Вернемся к Фришу. Виктор отправился домой к директору Русского музея, привез его, и несколько часов музей был в нашем полном распоряжении.
Изрядно усталые, мы отправились по приглашению Виктора ужинать в “Асторию”. Все было прекрасно, но вот оркестр… Он гремел так самозабвенно и оглушительно, что ни о какой беседе не могло быть и речи. Виктор направился к нему, долго и проникновенно уговаривал снизить тон, но успеха не добился. Тогда предприняла попытку я (с зелененьким аргументом в руках). И то, что не удалось капитану третьего ранга, удалось старшине второй статьи! Пока мы оставались в ресторане, оркестр играл con sordino.

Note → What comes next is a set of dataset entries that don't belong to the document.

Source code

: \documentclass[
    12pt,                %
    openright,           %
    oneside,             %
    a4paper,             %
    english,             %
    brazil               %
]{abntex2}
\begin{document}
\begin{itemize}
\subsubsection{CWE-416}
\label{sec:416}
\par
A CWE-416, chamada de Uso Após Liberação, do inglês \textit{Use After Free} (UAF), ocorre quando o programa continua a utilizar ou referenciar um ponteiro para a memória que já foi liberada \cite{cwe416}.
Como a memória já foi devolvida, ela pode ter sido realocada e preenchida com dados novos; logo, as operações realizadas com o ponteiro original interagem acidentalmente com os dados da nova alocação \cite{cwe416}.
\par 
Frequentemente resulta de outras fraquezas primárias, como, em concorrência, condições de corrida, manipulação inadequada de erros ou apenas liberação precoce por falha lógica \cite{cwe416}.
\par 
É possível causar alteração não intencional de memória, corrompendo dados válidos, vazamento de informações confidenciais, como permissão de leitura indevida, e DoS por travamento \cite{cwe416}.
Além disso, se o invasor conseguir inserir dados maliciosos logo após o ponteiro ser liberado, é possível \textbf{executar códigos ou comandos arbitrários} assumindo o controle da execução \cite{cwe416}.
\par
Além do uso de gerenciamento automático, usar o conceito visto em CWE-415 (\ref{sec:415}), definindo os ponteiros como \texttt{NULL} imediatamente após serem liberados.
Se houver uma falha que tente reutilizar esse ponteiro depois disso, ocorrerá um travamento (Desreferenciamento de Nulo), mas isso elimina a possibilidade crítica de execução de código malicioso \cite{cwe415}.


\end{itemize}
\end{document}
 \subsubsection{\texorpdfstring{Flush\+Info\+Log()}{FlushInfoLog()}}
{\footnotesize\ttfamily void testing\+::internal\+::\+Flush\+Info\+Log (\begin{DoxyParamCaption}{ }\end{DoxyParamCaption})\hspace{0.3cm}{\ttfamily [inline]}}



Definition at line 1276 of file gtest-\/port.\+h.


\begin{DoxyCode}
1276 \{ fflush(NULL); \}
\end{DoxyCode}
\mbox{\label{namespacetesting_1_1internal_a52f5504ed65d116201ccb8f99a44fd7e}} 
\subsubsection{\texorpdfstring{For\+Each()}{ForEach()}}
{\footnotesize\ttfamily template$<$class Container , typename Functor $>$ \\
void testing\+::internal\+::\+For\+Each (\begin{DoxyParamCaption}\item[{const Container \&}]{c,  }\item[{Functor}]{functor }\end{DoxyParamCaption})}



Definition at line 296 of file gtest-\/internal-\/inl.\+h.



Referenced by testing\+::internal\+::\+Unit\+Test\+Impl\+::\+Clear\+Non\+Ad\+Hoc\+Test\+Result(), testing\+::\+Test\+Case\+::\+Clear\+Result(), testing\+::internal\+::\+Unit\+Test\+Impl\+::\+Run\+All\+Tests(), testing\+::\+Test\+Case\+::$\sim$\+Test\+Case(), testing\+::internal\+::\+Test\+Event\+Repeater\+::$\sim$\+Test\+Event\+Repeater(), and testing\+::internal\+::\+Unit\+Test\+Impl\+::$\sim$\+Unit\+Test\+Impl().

Большое удовольствие доставило Фришу посещение Библиотеки им. Салтыкова-Щедрина. Не только абонементские карточки, густо заполненные подписями читателей, и потрепанные книги (я сияла) порадовали его. Наиболее сильное впечатление произвел на него зал, где хранится купленная Екатериной II библиотека Вольтера. В виде редчайшего исключения ему разрешили брать в руки тома и листать их, разглядывая пометки на полях, сделанные рукою Вольтера. Все благоговейно взирали на взволнованного Фриша, даже сфотографировали эту сцену. Из Цюриха Фриш послал потом в Библиотеку целый ящик своих книг.
После возвращения домой Фриш не сразу написал, зато позже прислал большое, на семи листах, от руки написанное письмо.
“Я задержался с благодарностью и новостями. Почти полгода прошло после Москвы! Но наши воспоминания живы и свежи, мое участие в Великом эксперименте горячее, но я ничего об этом здесь не писал: недоверие здесь стойкое и тупое, я сразу впадаю в полемику — люди ни за что не хотят слышать того, что могло бы их заставить исправить старый образ врага. Но как бы то ни было, что касается гласности, множатся данные, которые фактически противоречат сорокалетнему образу врага; уважение к Горбачеву растет, ему уже верят больше, чем Рейгану, да и наша буржуазная пресса должна признать: происходит что-то, чего не ожидали, СССР модернизируется. Это провалится — надеются одни, и начинают нервничать…
Как я себя чувствую? Не очень хорошо: астма и угроза депрессии; возникают сложности с дорогими мне людьми и прежде всего с самим собой. Я стал уже слишком стар! Мы с Карин сразу поехали в Берцону. Русский горох [5] созрел и уже съеден; русским томатам приходится туго — западная гроза с градом навредила им <…> А изумительная книга [6], этот подарок Ойджении, лежит здесь на столе для гостей; чудесная книга…
Я знаю, Ойджения, я бывал иной раз исключительно нервным, — в машине или за столом. Почему? Если бы я знал это наверняка, то сказал бы.
Спасибо за рецензии на книгу (архив станет богаче), только вот Фриш сам больше не пишет, предоставляет это делать другим <…> Когда приеду? Может быть, в осеннюю Москву [7]”.